(Document images with source code)

Content starts

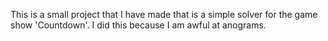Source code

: This is a small project that I have made that is a simple solver for the game show 'Countdown'. I did this because 
I am awful at anograms.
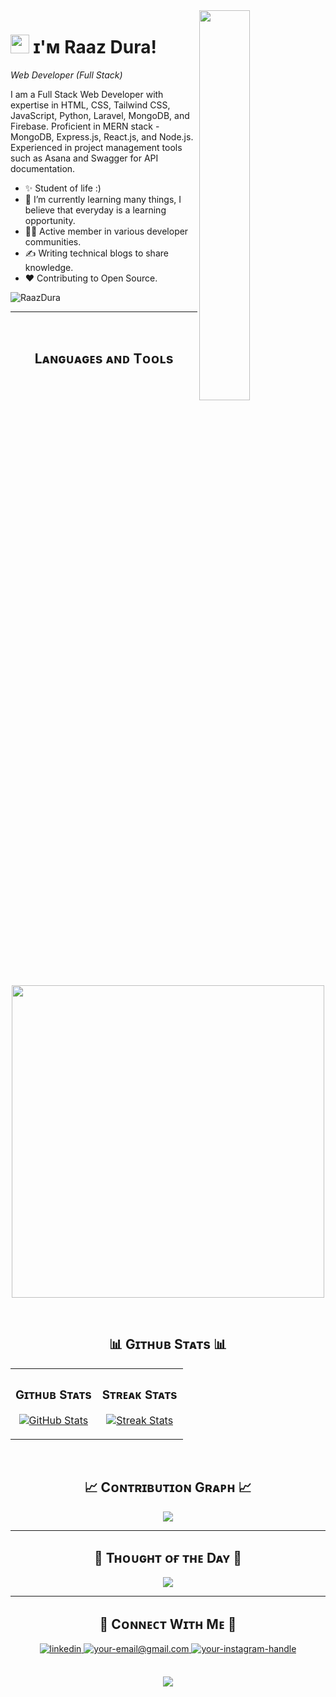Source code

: 
<!--Banner-->


<!--Night Owl image-->
<div>
  <img align="right" width="40%" src="https://owlbertsio-resized.s3.amazonaws.com/Popper.psd.full.png">
</div>

<!--Header Name-->
# <img src="https://emojis.slackmojis.com/emojis/images/1531849430/4246/blob-sunglasses.gif?1531849430" width="30"/> ɪ'ᴍ Raaz Dura! 
*Web Developer (Full Stack)*
<br /> 

<!--Start Intro-->               
<p align="left">I am a Full Stack Web Developer with expertise in HTML, CSS, Tailwind CSS, JavaScript, Python, Laravel, MongoDB, and Firebase. Proficient in MERN stack - MongoDB, Express.js, React.js, and Node.js. Experienced in project management tools such as Asana and Swagger for API documentation. </p>

- ✨ Student of life :)
- 🌱 I’m currently learning many things, I believe that everyday is a learning opportunity.
- 💁‍♂️ Active member in various developer communities.
- ✍ Writing technical blogs to share knowledge.
- ❤ Contributing to Open Source.
<!-- - 💻 Visit my [Portfolio](https://www.aakashkandel.com.np) for more details about me. -->
<!--End Intro-->

<!--Profile Count Badge-->
<p align="left">
  <img src="https://komarev.com/ghpvc/?username=raazdura&label=Profile%20views&color=770677&style=for-the-badge&logo=star" alt="RaazDura" style="padding-right:20px;" />
</p>

---
<br />

<!--Languages and Tools Section-->       
<h2 align="center">Lᴀɴɢᴜᴀɢᴇs ᴀɴᴅ Tᴏᴏʟs</h2> 
<p align="center">
<img width="500px"  src="https://skillicons.dev/icons?i=html,css,tailwindcss,javascript,python,laravel,mongodb,firebase,react,nodejs,express&perline=5"  />
</p>
<br />

<!--Github stats Table--> 
<h2 align="center">📊 Gɪᴛʜᴜʙ Sᴛᴀᴛs 📊</h2>

<table width="100%">
  <tr>
    <td width="50%">
      <h3 align="center"><strong>Gɪᴛʜᴜʙ Sᴛᴀᴛs</strong></h3>
      <p align="center">
        <a href="https://github.com/raazdura">
          <img align="center" src="https://github-readme-stats.vercel.app/api?username=raazdura&count_private=true&show_icons=true&theme=nightowl&bg_color=0,000000,441350&title_color=c56a90&text_color=ffffff&rank_icon=github&hide=prs,issues,contribs&show=reviews,prs_merged,prs_merged_percentage" alt="GitHub Stats" />
        </a>
      </p>
    </td>
    <td width="50%">
      <h3 align="center"><strong>Sᴛʀᴇᴀᴋ Sᴛᴀᴛs</strong></h3>
      <p align="center">
        <a href="https://github.com/raazdura">
          <img align="center" src="https://streak-stats.demolab.com?user=raazdura&theme=nightowl&background=0,000000,441350&fire=ffeb95&ring=ffeb95&sideNums=ffffff&sideLabels=ffffff&dates=c56a90&currStreakNum=ffffff" alt="Streak Stats" />
        </a>
      </p>
    </td>
  </tr>
  <!--<tr>
    <td width="50%">
      <h3 align="center"><strong>Lᴀᴛᴇsᴛ Pʀᴏᴊᴇᴄᴛ</strong></h3>
      <p align="center">
        <a href="https://github.com/raazdura/your-latest-project">
          <img align="center" width="470" src="https://github-readme-stats.vercel.app/api/pin/?username=raazdura&repo=your-latest-project&theme=nightowl&show_owner=true&bg_color=0,000000,441350&title_color=c56a90&text_color=ffffff" alt="Your Latest Project" />
        </a>
      </p>
    </td>
    <td width="50%">
      <h3 align="center"><strong>Tᴏᴘ Cᴏɴᴛʀɪʙᴜᴛɪᴏɴs</strong></h3>
      <p align="center">
        <a href="https://github.com/raazdura">
          <img align="center" src="https://github-contributor-stats.vercel.app/api?username=raazdura&limit=3&theme=nightowl&show_owner=true&combine_all_yearly_contributions=false&bg_color=0,000000,441350&title_color=c56a90&text_color=ffffff" alt="Top Repo" />
        </a>
      </p>
    </td>
  </tr> -->
</table>
<br />

<!--Contribution Graph-->
<h2 align="center">📈 Cᴏɴᴛʀɪʙᴜᴛɪᴏɴ Gʀᴀᴘʜ 📈</h2>
<div align="center">
    <img src="https://github-readme-activity-graph.vercel.app/graph?username=raazdura&bg_color=220a28&&color=ffffff&line=c56a90&point=ffeb95&area=false&hide_border=false" border-radius="15">
</div>

---

<!--Dynamic Quote card updated everyday at 12 PM--> 
<h2 align="center">🌟 Tʜᴏᴜɢʜᴛ ᴏғ ᴛʜᴇ Dᴀʏ 🌟</h2>

<!--STARTS_HERE_QUOTE_CARD-->
<p align="center">
    <img src="https://readme-daily-quotes.vercel.app/api?author=Ralph%20Marston&quote=Expect%20the%20best%20of%20yourself%2C%20and%20then%20do%20what%20is%20necessary%20to%20make%20it%20a%20reality.&theme=dark&bg_color=220a28&author_color=ffeb95&accent_color=c56a90">
</p>
<!--ENDS_HERE_QUOTE_CARD-->

---

<!--Contact Section--> 

<h2 align="center">🤝 Cᴏɴɴᴇᴄᴛ Wɪᴛʜ Mᴇ 🤝 </h2>
<div align="center">
 <a href="https://linkedin.com/in/raaz-duraaz-a17211210" target="_blank">
<img src=https://img.shields.io/badge/linkedin-%231E77B5.svg?&style=for-the-badge&logo=linkedin&logoColor=white alt=linkedin style="margin-bottom: 5px;" />
</a>
  
<a href="mailto:raazduraaz17@gmail.com" target="_blank">
<img src="https://img.shields.io/badge/Gmail-D14836?style=for-the-badge&logo=gmail&logoColor=white" alt=your-email@gmail.com mail style="margin-bottom: 5px;" />
</a>

<a href="https://www.instagram.com/raaz_dura/" target="_blank">
<img src=https://img.shields.io/badge/Instagram-E4405F?style=for-the-badge&logo=instagram&logoColor=white alt=your-instagram-handle Instagram style="margin-bottom: 5px;" />
</a>


</div>
<br/>

<!--Buy me a coffee-->


<!--Footer--> 
<p align="center">
  <img src="https://capsule-render.vercel.app/api?type=waving&color=gradient&height=65&section=footer"/>
</p>

<!-- Snake Animation Contribution -->
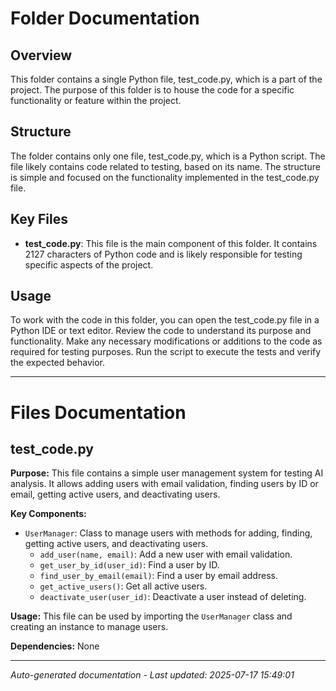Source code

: # Folder Documentation

## Overview
This folder contains a single Python file, test_code.py, which is a part of the project. The purpose of this folder is to house the code for a specific functionality or feature within the project.

## Structure
The folder contains only one file, test_code.py, which is a Python script. The file likely contains code related to testing, based on its name. The structure is simple and focused on the functionality implemented in the test_code.py file.

## Key Files
- **test_code.py**: This file is the main component of this folder. It contains 2127 characters of Python code and is likely responsible for testing specific aspects of the project.

## Usage
To work with the code in this folder, you can open the test_code.py file in a Python IDE or text editor. Review the code to understand its purpose and functionality. Make any necessary modifications or additions to the code as required for testing purposes. Run the script to execute the tests and verify the expected behavior.

---

# Files Documentation

## test_code.py

**Purpose:** This file contains a simple user management system for testing AI analysis. It allows adding users with email validation, finding users by ID or email, getting active users, and deactivating users.

**Key Components:**
- `UserManager`: Class to manage users with methods for adding, finding, getting active users, and deactivating users.
  - `add_user(name, email)`: Add a new user with email validation.
  - `get_user_by_id(user_id)`: Find a user by ID.
  - `find_user_by_email(email)`: Find a user by email address.
  - `get_active_users()`: Get all active users.
  - `deactivate_user(user_id)`: Deactivate a user instead of deleting.
  
**Usage:** This file can be used by importing the `UserManager` class and creating an instance to manage users.

**Dependencies:** None

---
*Auto-generated documentation - Last updated: 2025-07-17 15:49:01*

Content ends

**Goal of the exercise:** Verbatim copy, images excluded: transcribe all the entries above.

**Exercise solution:**
Source code

: This is a small project that I have made that is a simple solver for the game show 'Countdown'. I did this because 
I am awful at anograms.
Source code

: 
<!--Banner-->


<!--Night Owl image-->
<div>
  <img align="right" width="40%" src="https://owlbertsio-resized.s3.amazonaws.com/Popper.psd.full.png">
</div>

<!--Header Name-->
# <img src="https://emojis.slackmojis.com/emojis/images/1531849430/4246/blob-sunglasses.gif?1531849430" width="30"/> ɪ'ᴍ Raaz Dura! 
*Web Developer (Full Stack)*
<br /> 

<!--Start Intro-->               
<p align="left">I am a Full Stack Web Developer with expertise in HTML, CSS, Tailwind CSS, JavaScript, Python, Laravel, MongoDB, and Firebase. Proficient in MERN stack - MongoDB, Express.js, React.js, and Node.js. Experienced in project management tools such as Asana and Swagger for API documentation. </p>

- ✨ Student of life :)
- 🌱 I’m currently learning many things, I believe that everyday is a learning opportunity.
- 💁‍♂️ Active member in various developer communities.
- ✍ Writing technical blogs to share knowledge.
- ❤ Contributing to Open Source.
<!-- - 💻 Visit my [Portfolio](https://www.aakashkandel.com.np) for more details about me. -->
<!--End Intro-->

<!--Profile Count Badge-->
<p align="left">
  <img src="https://komarev.com/ghpvc/?username=raazdura&label=Profile%20views&color=770677&style=for-the-badge&logo=star" alt="RaazDura" style="padding-right:20px;" />
</p>

---
<br />

<!--Languages and Tools Section-->       
<h2 align="center">Lᴀɴɢᴜᴀɢᴇs ᴀɴᴅ Tᴏᴏʟs</h2> 
<p align="center">
<img width="500px"  src="https://skillicons.dev/icons?i=html,css,tailwindcss,javascript,python,laravel,mongodb,firebase,react,nodejs,express&perline=5"  />
</p>
<br />

<!--Github stats Table--> 
<h2 align="center">📊 Gɪᴛʜᴜʙ Sᴛᴀᴛs 📊</h2>

<table width="100%">
  <tr>
    <td width="50%">
      <h3 align="center"><strong>Gɪᴛʜᴜʙ Sᴛᴀᴛs</strong></h3>
      <p align="center">
        <a href="https://github.com/raazdura">
          <img align="center" src="https://github-readme-stats.vercel.app/api?username=raazdura&count_private=true&show_icons=true&theme=nightowl&bg_color=0,000000,441350&title_color=c56a90&text_color=ffffff&rank_icon=github&hide=prs,issues,contribs&show=reviews,prs_merged,prs_merged_percentage" alt="GitHub Stats" />
        </a>
      </p>
    </td>
    <td width="50%">
      <h3 align="center"><strong>Sᴛʀᴇᴀᴋ Sᴛᴀᴛs</strong></h3>
      <p align="center">
        <a href="https://github.com/raazdura">
          <img align="center" src="https://streak-stats.demolab.com?user=raazdura&theme=nightowl&background=0,000000,441350&fire=ffeb95&ring=ffeb95&sideNums=ffffff&sideLabels=ffffff&dates=c56a90&currStreakNum=ffffff" alt="Streak Stats" />
        </a>
      </p>
    </td>
  </tr>
  <!--<tr>
    <td width="50%">
      <h3 align="center"><strong>Lᴀᴛᴇsᴛ Pʀᴏᴊᴇᴄᴛ</strong></h3>
      <p align="center">
        <a href="https://github.com/raazdura/your-latest-project">
          <img align="center" width="470" src="https://github-readme-stats.vercel.app/api/pin/?username=raazdura&repo=your-latest-project&theme=nightowl&show_owner=true&bg_color=0,000000,441350&title_color=c56a90&text_color=ffffff" alt="Your Latest Project" />
        </a>
      </p>
    </td>
    <td width="50%">
      <h3 align="center"><strong>Tᴏᴘ Cᴏɴᴛʀɪʙᴜᴛɪᴏɴs</strong></h3>
      <p align="center">
        <a href="https://github.com/raazdura">
          <img align="center" src="https://github-contributor-stats.vercel.app/api?username=raazdura&limit=3&theme=nightowl&show_owner=true&combine_all_yearly_contributions=false&bg_color=0,000000,441350&title_color=c56a90&text_color=ffffff" alt="Top Repo" />
        </a>
      </p>
    </td>
  </tr> -->
</table>
<br />

<!--Contribution Graph-->
<h2 align="center">📈 Cᴏɴᴛʀɪʙᴜᴛɪᴏɴ Gʀᴀᴘʜ 📈</h2>
<div align="center">
    <img src="https://github-readme-activity-graph.vercel.app/graph?username=raazdura&bg_color=220a28&&color=ffffff&line=c56a90&point=ffeb95&area=false&hide_border=false" border-radius="15">
</div>

---

<!--Dynamic Quote card updated everyday at 12 PM--> 
<h2 align="center">🌟 Tʜᴏᴜɢʜᴛ ᴏғ ᴛʜᴇ Dᴀʏ 🌟</h2>

<!--STARTS_HERE_QUOTE_CARD-->
<p align="center">
    <img src="https://readme-daily-quotes.vercel.app/api?author=Ralph%20Marston&quote=Expect%20the%20best%20of%20yourself%2C%20and%20then%20do%20what%20is%20necessary%20to%20make%20it%20a%20reality.&theme=dark&bg_color=220a28&author_color=ffeb95&accent_color=c56a90">
</p>
<!--ENDS_HERE_QUOTE_CARD-->

---

<!--Contact Section--> 

<h2 align="center">🤝 Cᴏɴɴᴇᴄᴛ Wɪᴛʜ Mᴇ 🤝 </h2>
<div align="center">
 <a href="https://linkedin.com/in/raaz-duraaz-a17211210" target="_blank">
<img src=https://img.shields.io/badge/linkedin-%231E77B5.svg?&style=for-the-badge&logo=linkedin&logoColor=white alt=linkedin style="margin-bottom: 5px;" />
</a>
  
<a href="mailto:raazduraaz17@gmail.com" target="_blank">
<img src="https://img.shields.io/badge/Gmail-D14836?style=for-the-badge&logo=gmail&logoColor=white" alt=your-email@gmail.com mail style="margin-bottom: 5px;" />
</a>

<a href="https://www.instagram.com/raaz_dura/" target="_blank">
<img src=https://img.shields.io/badge/Instagram-E4405F?style=for-the-badge&logo=instagram&logoColor=white alt=your-instagram-handle Instagram style="margin-bottom: 5px;" />
</a>


</div>
<br/>

<!--Buy me a coffee-->


<!--Footer--> 
<p align="center">
  <img src="https://capsule-render.vercel.app/api?type=waving&color=gradient&height=65&section=footer"/>
</p>

<!-- Snake Animation Contribution -->
Source code

: # Folder Documentation

## Overview
This folder contains a single Python file, test_code.py, which is a part of the project. The purpose of this folder is to house the code for a specific functionality or feature within the project.

## Structure
The folder contains only one file, test_code.py, which is a Python script. The file likely contains code related to testing, based on its name. The structure is simple and focused on the functionality implemented in the test_code.py file.

## Key Files
- **test_code.py**: This file is the main component of this folder. It contains 2127 characters of Python code and is likely responsible for testing specific aspects of the project.

## Usage
To work with the code in this folder, you can open the test_code.py file in a Python IDE or text editor. Review the code to understand its purpose and functionality. Make any necessary modifications or additions to the code as required for testing purposes. Run the script to execute the tests and verify the expected behavior.

---

# Files Documentation

## test_code.py

**Purpose:** This file contains a simple user management system for testing AI analysis. It allows adding users with email validation, finding users by ID or email, getting active users, and deactivating users.

**Key Components:**
- `UserManager`: Class to manage users with methods for adding, finding, getting active users, and deactivating users.
  - `add_user(name, email)`: Add a new user with email validation.
  - `get_user_by_id(user_id)`: Find a user by ID.
  - `find_user_by_email(email)`: Find a user by email address.
  - `get_active_users()`: Get all active users.
  - `deactivate_user(user_id)`: Deactivate a user instead of deleting.
  
**Usage:** This file can be used by importing the `UserManager` class and creating an instance to manage users.

**Dependencies:** None

---
*Auto-generated documentation - Last updated: 2025-07-17 15:49:01*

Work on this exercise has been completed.